[[ AVAILABLE RECORDS, beginning ]]

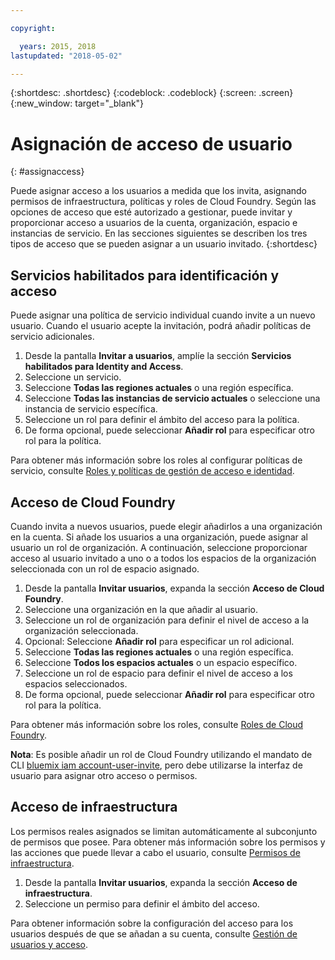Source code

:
 ```yaml
---

copyright:

  years: 2015, 2018
lastupdated: "2018-05-02"

---
```


{:shortdesc: .shortdesc}
{:codeblock: .codeblock}
{:screen: .screen}
{:new_window: target="_blank"}

# Asignación de acceso de usuario
{: #assignaccess}

Puede asignar acceso a los usuarios a medida que los invita, asignando permisos de infraestructura, políticas y roles de Cloud Foundry. Según las opciones de acceso que esté autorizado a gestionar, puede invitar y proporcionar acceso a usuarios de la cuenta, organización, espacio e instancias de servicio. En las secciones siguientes se describen los tres tipos de acceso que se pueden asignar a un usuario invitado.
{:shortdesc}

## Servicios habilitados para identificación y acceso

Puede asignar una política de servicio individual cuando invite a un nuevo usuario. Cuando el usuario acepte la invitación, podrá añadir políticas de servicio adicionales.

1. Desde la pantalla **Invitar a usuarios**, amplíe la sección **Servicios habilitados para Identity and Access**.
2. Seleccione un servicio.
3. Seleccione **Todas las regiones actuales** o una región específica.
4. Seleccione **Todas las instancias de servicio actuales** o seleccione una instancia de servicio específica.
5. Seleccione un rol para definir el ámbito del acceso para la política.
6. De forma opcional, puede seleccionar **Añadir rol** para especificar otro rol para la política.

Para obtener más información sobre los roles al configurar políticas de servicio, consulte [Roles y políticas de gestión de acceso e identidad](/docs/iam/users_roles.html#iamusermanpol).

## Acceso de Cloud Foundry

Cuando invita a nuevos usuarios, puede elegir añadirlos a una organización en la cuenta. Si añade los usuarios a una organización, puede asignar al usuario un rol de organización. A continuación, seleccione proporcionar acceso al usuario invitado a uno o a todos los espacios de la organización seleccionada con un rol de espacio asignado.

1. Desde la pantalla **Invitar usuarios**, expanda la sección **Acceso de Cloud Foundry**.
2. Seleccione una organización en la que añadir al usuario.
3. Seleccione un rol de organización para definir el nivel de acceso a la organización seleccionada.
4. Opcional: Seleccione **Añadir rol** para especificar un rol adicional.
5. Seleccione **Todas las regiones actuales** o una región específica.
6. Seleccione **Todos los espacios actuales** o un espacio específico.
7. Seleccione un rol de espacio para definir el nivel de acceso a los espacios seleccionados.
8. De forma opcional, puede seleccionar **Añadir rol** para especificar otro rol para la política.

Para obtener más información sobre los roles, consulte [Roles de Cloud Foundry](/docs/iam/users_roles.html#cfroles).

**Nota**: Es posible añadir un rol de Cloud Foundry utilizando el mandato de CLI [bluemix iam account-user-invite](/docs/cli/reference/bluemix_cli/bx_cli.html#bluemix_iam_account_user_invite), pero debe utilizarse la interfaz de usuario para asignar otro acceso o permisos.

## Acceso de infraestructura

Los permisos reales asignados se limitan automáticamente al subconjunto de permisos que posee. Para obtener más información sobre los permisos y las acciones que puede llevar a cabo el usuario, consulte [Permisos de infraestructura](/docs/iam/users_roles.html#infrapermissions).

1. Desde la pantalla **Invitar usuarios**, expanda la sección **Acceso de infraestructura**.
2. Seleccione un permiso para definir el ámbito del acceso.

Para obtener información sobre la configuración del acceso para los usuarios después de que se añadan a su cuenta, consulte [Gestión de usuarios y acceso](/docs/iam/iamusermanage.html).
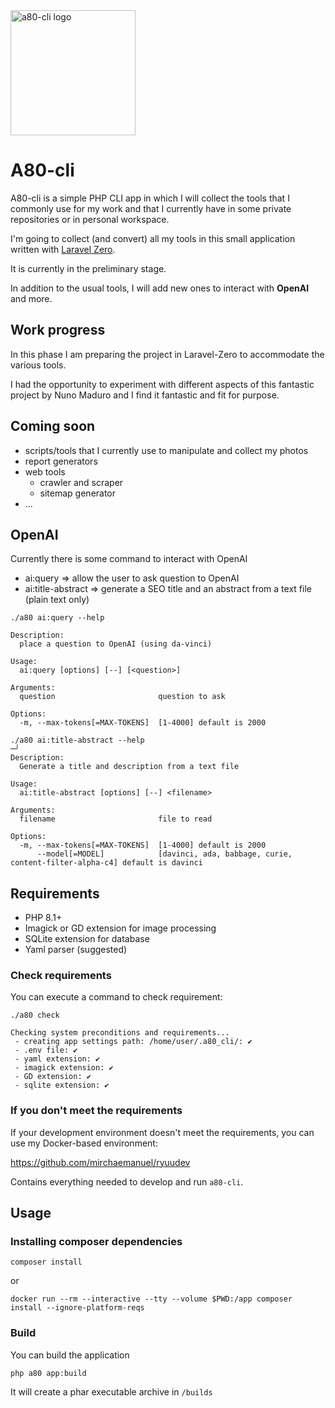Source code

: <img src="https://user-images.githubusercontent.com/1971953/212487575-3d285e97-1aba-418d-8e5d-69e4caa39ec5.png" alt="a80-cli logo" height="200"/>

# A80-cli

A80-cli is a simple PHP CLI app in which I will collect the tools that I commonly use for my work and that I currently have in some private repositories or in personal workspace.

I'm going to collect (and convert) all my tools in this small application written with [Laravel Zero](https://github.com/laravel-zero/laravel-zero).

It is currently in the preliminary stage.

In addition to the usual tools, I will add new ones to interact with **OpenAI** and more.

## Work progress

In this phase I am preparing the project in Laravel-Zero to accommodate the various tools.

I had the opportunity to experiment with different aspects of this fantastic project by Nuno Maduro and I find it fantastic and fit for purpose.

## Coming soon

- scripts/tools that I currently use to manipulate and collect my photos
- report generators
- web tools
    - crawler and scraper
    - sitemap generator
- ...

## OpenAI

Currently there is some command to interact with OpenAI
- ai:query => allow the user to ask question to OpenAI
- ai:title-abstract => generate a SEO title and an abstract from a text file (plain text only)

```
./a80 ai:query --help

Description:
  place a question to OpenAI (using da-vinci)

Usage:
  ai:query [options] [--] [<question>]

Arguments:
  question                       question to ask

Options:
  -m, --max-tokens[=MAX-TOKENS]  [1-4000] default is 2000
  
./a80 ai:title-abstract --help                                                                             ─╯
Description:
  Generate a title and description from a text file

Usage:
  ai:title-abstract [options] [--] <filename>

Arguments:
  filename                       file to read

Options:
  -m, --max-tokens[=MAX-TOKENS]  [1-4000] default is 2000
      --model[=MODEL]            [davinci, ada, babbage, curie, content-filter-alpha-c4] default is davinci

```

## Requirements

- PHP 8.1+
- Imagick or GD extension for image processing
- SQLite extension for database
- Yaml parser (suggested)

### Check requirements

You can execute a command to check requirement:

```
./a80 check

Checking system preconditions and requirements...
 - creating app settings path: /home/user/.a80_cli/: ✔
 - .env file: ✔
 - yaml extension: ✔
 - imagick extension: ✔
 - GD extension: ✔
 - sqlite extension: ✔
```

### If you don't meet the requirements

If your development environment doesn't meet the requirements, you can use my Docker-based environment:

https://github.com/mirchaemanuel/ryuudev

Contains everything needed to develop and run `a80-cli`.

## Usage

### Installing composer dependencies

```
composer install
```

or

```
docker run --rm --interactive --tty --volume $PWD:/app composer install --ignore-platform-reqs
```

### Build

You can build the application

```
php a80 app:build
```

It will create a phar executable archive in `/builds`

[[ AVAILABLE RECORDS, end ]]

■ **WHAT THE EXERCISE ASKS**
Of all the lines above, count the ones that include the string "meet" and give the number alone.

■ **TASK RESULT**
2